Jesús conoce lo íntimo de los corazones, sabe que dichos corazones traman su muerte y que le abandonarán, sabe que éstos tienen que ser ganados para Dios con su entrega en la cruz, pero afirma, sin embargo, la “bondad” en la que esos corazones han sido creados y para la que los considera dignos. Por eso les ilumina y enseña que la voluntad originaria de Dios no es el divorcio sino la unión indisoluble del hombre y de la mujer.
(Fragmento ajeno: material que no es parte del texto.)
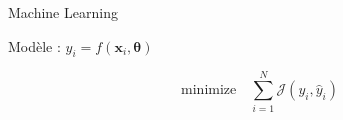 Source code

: \documentclass[aspectratio=169]{beamer}
\begin{document}
\begin{frame}[t, c]{Machine Learning}{}
  \vfill
  \begin{minipage}{.48\textwidth}
    \centering

    Modèle : \( y_i = f(\bm{x}_i, \boldsymbol{\theta}) \)

    \[
    \textrm{minimize} \quad \sum_{i=1}^N \mathcal{J}(y_i, \hat{y}_i)
    \]
  \end{minipage}%
  \hfill
  \begin{minipage}{.48\textwidth}
    \centering
  \end{minipage}
  \vfill
\end{frame}

\begin{frame}
\end{frame}
\end{document}
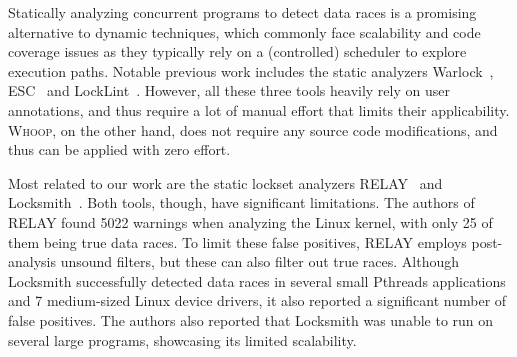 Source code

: Statically analyzing concurrent programs to detect data races is a promising alternative to dynamic techniques, which commonly face scalability and code coverage issues as they typically rely on a (controlled) scheduler to explore execution paths. Notable previous work includes the static analyzers Warlock~\cite{sterling1993warlock}, ESC~\cite{detlefs1998extended} and LockLint~\cite{oracle2010locklint}. However, all these three tools heavily rely on user annotations, and thus require a lot of manual effort that limits their applicability. \textsc{Whoop}, on the other hand, does not require any source code modifications, and thus can be applied with zero effort.

Most related to our work are the static lockset analyzers RELAY~\cite{voung2007relay} and Locksmith~\cite{pratikakis2006locksmith}. Both tools, though, have significant limitations. The authors of RELAY found 5022 warnings when analyzing the Linux kernel, with only 25 of them being true data races. To limit these false positives, RELAY employs post-analysis unsound filters, but these can also filter out true races. Although Locksmith successfully detected data races in several small Pthreads applications and 7 medium-sized Linux device drivers, it also reported a significant number of false positives. The authors also reported that Locksmith was unable to run on several large programs, showcasing its limited scalability. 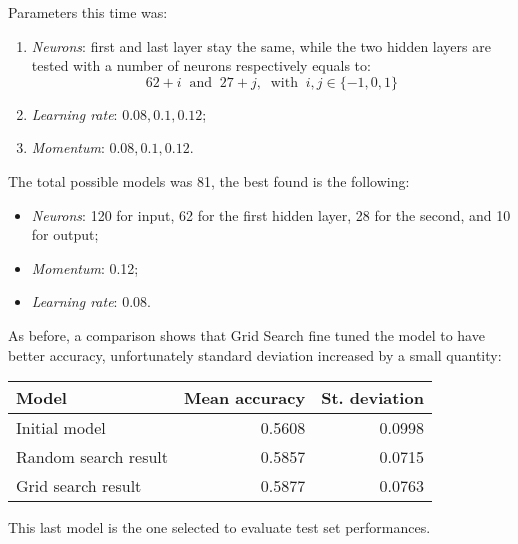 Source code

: Parameters this time was:
\begin{enumerate}
    \item \emph{Neurons}: first and last layer stay the same, while 
    the two hidden layers are tested with a number of neurons respectively 
    equals to: 
    $$62 + i\;\;\text{and}\;\;27 + j,\;\;\text{with}\;\; i, j \in \{-1,0,1\}$$
    \item \emph{Learning rate}: $0.08, 0.1, 0.12$;
    \item \emph{Momentum}: $0.08, 0.1, 0.12$.
\end{enumerate}

The total possible models was 81, the best found is the following:
\begin{itemize}
    \item \emph{Neurons}: 120 for input, 62 for the first hidden layer, 28 for the second, and 10 for output; 
    \item \emph{Momentum}: 0.12;
    \item \emph{Learning rate}: 0.08.
\end{itemize}
As before, a comparison shows that Grid Search fine tuned the model 
to have better accuracy, unfortunately standard deviation increased by a small 
quantity:
\begin{center}
    \begin{tabular}{ |l|r|r| } 
        \hline
        Model & Mean accuracy & St. deviation \\
        \hline
        Initial model & 0.5608& 0.0998\\
        Random search result & 0.5857 & 0.0715 \\
        Grid search result & 0.5877 & 0.0763 \\
        \hline
    \end{tabular}
\end{center}
This last model is the one selected to evaluate test set performances.
\newpage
Esta unión es inseparable de Jesús al ser en Él en quien el hombre es liberado del pecado, reconciliado con Dios y capacitado para cumplir la voluntad divina.

De hecho, al desvelar la “dureza del corazón” humano, Jesús está llamando implícitamente a todos sus oyentes a la conversión, y al recordarles la finalidad originaria de la creación les está reclamando la fe. La conversión y la fe son los dos prerrequisitos que se piden al hombre como respuesta apropiada al obrar de Dios en Jesús (Cf. Mc 1,15), prerrequisitos indispensables para realizar el proyecto querido por Dios desde la creación del mundo en lo que respecta a la unión del hombre y la mujer. Una unión que reflejará, de modo imperfecto pero al mismo tiempo maravilloso, la unión única y perfecta existente entre Cristo y su Iglesia (Cf. Ef 5,31-32).